Dataset entries:
[Start of Attachment]

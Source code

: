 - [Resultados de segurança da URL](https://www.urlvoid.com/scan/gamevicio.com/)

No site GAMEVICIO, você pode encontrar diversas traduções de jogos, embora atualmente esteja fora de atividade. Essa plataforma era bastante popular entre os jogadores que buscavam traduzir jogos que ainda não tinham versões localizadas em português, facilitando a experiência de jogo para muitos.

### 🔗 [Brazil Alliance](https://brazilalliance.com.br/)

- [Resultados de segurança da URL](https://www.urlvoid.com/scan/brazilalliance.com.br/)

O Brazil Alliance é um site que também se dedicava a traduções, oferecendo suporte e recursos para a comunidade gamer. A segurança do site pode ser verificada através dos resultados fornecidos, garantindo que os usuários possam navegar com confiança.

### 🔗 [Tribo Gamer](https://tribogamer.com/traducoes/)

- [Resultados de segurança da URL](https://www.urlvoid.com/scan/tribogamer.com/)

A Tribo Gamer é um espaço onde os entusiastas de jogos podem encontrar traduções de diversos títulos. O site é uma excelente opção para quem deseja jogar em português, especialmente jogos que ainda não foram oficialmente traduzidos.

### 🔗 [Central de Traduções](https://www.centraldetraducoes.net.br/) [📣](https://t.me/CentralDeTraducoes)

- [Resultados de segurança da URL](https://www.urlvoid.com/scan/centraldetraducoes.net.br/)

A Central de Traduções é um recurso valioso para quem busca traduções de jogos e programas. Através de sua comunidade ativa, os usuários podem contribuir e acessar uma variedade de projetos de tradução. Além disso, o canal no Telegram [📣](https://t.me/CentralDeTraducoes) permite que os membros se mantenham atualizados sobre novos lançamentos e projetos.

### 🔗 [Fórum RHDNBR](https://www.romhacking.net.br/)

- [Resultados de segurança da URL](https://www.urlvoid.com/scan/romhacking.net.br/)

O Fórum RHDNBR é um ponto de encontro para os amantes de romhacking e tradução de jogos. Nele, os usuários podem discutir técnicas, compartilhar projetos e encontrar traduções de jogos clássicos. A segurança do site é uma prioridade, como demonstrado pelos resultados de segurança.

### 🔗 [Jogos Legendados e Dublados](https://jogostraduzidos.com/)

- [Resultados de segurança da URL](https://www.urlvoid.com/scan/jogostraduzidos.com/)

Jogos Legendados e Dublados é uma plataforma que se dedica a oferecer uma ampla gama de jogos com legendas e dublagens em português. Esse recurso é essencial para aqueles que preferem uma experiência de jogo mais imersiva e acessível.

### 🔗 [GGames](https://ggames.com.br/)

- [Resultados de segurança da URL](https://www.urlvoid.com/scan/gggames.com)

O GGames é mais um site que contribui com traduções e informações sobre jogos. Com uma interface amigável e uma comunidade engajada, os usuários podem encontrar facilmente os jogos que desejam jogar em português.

[End of Attachment]
[Start of Attachment]

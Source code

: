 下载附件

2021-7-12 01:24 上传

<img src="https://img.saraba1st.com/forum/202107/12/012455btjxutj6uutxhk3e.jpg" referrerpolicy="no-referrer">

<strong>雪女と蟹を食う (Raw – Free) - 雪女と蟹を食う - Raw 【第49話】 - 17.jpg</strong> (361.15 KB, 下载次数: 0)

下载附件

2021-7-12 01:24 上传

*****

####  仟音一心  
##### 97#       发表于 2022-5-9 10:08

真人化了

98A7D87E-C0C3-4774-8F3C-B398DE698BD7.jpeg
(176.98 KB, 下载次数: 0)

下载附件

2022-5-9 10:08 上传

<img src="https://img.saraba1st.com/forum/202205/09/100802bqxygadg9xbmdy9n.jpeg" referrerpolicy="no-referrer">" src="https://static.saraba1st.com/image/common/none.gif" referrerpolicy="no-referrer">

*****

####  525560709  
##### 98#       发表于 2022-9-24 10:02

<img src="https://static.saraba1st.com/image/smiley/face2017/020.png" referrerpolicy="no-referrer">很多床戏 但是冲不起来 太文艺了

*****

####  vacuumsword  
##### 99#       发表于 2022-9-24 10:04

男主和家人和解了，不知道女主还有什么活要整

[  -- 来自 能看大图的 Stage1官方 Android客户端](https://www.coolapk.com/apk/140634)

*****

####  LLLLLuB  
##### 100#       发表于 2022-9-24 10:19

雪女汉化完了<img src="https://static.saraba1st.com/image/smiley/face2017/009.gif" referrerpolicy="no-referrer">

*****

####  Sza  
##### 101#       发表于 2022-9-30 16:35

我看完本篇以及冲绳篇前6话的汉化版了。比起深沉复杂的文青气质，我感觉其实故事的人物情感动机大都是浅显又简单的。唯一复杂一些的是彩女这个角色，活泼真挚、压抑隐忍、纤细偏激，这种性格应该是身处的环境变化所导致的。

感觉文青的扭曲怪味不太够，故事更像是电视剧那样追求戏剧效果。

[End of Attachment]

Exercise brief: When a line in the data contains the string "scan", copy that line.

Response to this task:
: - [Resultados de segurança da URL](https://www.urlvoid.com/scan/gamevicio.com/)
- [Resultados de segurança da URL](https://www.urlvoid.com/scan/brazilalliance.com.br/)
- [Resultados de segurança da URL](https://www.urlvoid.com/scan/tribogamer.com/)
- [Resultados de segurança da URL](https://www.urlvoid.com/scan/centraldetraducoes.net.br/)
- [Resultados de segurança da URL](https://www.urlvoid.com/scan/romhacking.net.br/)
- [Resultados de segurança da URL](https://www.urlvoid.com/scan/jogostraduzidos.com/)
- [Resultados de segurança da URL](https://www.urlvoid.com/scan/gggames.com)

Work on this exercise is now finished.